** Opening DATA UNDER STUDY block **

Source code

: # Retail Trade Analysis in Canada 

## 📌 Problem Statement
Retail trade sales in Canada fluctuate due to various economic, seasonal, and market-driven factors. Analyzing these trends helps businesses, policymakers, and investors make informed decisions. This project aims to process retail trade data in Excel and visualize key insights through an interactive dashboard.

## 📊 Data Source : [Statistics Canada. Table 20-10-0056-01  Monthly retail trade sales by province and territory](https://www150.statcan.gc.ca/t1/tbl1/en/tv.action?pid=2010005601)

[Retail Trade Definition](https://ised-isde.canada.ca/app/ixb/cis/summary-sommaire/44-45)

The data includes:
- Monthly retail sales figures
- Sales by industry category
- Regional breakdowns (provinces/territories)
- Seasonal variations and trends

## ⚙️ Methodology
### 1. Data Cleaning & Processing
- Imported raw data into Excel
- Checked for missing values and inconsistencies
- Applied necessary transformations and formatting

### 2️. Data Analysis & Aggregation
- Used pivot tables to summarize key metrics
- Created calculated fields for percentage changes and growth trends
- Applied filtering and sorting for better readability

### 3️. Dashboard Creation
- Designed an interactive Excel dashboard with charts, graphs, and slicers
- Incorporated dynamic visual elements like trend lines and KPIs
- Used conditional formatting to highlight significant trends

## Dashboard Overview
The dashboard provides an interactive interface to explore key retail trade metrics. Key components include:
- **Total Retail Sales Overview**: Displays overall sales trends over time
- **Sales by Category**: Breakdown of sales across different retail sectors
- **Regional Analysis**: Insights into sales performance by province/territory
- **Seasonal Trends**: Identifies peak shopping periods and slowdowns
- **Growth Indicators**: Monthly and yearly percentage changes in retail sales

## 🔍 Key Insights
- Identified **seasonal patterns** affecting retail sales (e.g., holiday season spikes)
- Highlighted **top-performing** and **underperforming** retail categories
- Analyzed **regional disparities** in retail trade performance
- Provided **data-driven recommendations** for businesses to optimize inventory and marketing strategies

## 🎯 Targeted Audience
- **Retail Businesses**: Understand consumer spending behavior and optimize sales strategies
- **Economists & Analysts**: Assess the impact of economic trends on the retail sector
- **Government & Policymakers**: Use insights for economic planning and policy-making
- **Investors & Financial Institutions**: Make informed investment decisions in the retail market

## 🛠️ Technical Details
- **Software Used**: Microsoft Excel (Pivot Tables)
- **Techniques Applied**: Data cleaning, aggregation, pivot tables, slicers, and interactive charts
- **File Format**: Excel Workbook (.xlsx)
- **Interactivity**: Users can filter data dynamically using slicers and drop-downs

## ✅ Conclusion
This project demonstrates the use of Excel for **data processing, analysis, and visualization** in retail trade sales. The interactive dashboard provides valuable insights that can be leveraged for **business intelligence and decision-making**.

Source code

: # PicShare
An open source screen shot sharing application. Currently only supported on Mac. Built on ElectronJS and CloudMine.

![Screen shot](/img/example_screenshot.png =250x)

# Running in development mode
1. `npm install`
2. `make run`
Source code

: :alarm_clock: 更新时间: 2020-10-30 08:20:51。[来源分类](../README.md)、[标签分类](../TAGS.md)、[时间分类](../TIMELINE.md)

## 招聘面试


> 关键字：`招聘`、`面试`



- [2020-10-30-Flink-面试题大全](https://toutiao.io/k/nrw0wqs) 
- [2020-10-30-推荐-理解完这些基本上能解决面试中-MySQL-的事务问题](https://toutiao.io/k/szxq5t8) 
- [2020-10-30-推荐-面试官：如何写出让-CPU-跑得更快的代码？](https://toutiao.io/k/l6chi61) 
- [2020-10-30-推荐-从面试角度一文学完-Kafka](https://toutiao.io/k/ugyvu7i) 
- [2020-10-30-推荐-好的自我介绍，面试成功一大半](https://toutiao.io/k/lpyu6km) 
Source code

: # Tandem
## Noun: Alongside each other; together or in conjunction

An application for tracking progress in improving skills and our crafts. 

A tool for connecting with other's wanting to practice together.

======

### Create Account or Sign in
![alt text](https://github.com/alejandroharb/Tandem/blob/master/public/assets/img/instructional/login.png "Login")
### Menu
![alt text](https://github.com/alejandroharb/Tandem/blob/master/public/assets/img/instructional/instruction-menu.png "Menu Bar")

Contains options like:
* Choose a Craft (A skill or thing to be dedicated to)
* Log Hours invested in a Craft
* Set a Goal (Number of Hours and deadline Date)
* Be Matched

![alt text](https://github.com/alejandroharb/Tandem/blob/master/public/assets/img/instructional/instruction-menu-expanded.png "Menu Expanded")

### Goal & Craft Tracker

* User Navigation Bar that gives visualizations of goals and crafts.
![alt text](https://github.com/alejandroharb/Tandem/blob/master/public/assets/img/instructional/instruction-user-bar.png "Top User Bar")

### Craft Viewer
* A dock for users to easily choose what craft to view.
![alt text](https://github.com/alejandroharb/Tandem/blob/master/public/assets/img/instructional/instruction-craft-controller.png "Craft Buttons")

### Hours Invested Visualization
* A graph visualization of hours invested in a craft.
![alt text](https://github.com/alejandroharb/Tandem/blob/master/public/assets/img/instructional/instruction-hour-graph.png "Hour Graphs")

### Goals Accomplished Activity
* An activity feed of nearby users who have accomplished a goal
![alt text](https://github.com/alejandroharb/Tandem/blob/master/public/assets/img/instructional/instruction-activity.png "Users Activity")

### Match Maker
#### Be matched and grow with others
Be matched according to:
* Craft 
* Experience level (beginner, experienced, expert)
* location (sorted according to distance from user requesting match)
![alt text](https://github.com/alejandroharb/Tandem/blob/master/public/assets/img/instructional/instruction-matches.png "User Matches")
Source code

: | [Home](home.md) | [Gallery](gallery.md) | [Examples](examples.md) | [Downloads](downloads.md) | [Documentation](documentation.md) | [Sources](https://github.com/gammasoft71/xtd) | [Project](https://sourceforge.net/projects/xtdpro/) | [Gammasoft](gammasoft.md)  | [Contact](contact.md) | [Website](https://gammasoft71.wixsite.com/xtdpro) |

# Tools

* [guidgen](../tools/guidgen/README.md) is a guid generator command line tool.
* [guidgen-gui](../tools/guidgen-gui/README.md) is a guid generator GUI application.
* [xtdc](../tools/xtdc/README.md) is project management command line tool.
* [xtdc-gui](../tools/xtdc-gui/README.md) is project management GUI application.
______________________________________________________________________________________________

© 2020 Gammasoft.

** Closing DATA UNDER STUDY block **

▸ WHAT THE EXERCISE ASKS: Exactly how many lines of the listing above contain the string "with"? Give no more than the number.

▸ EXPECTED ANSWER: 3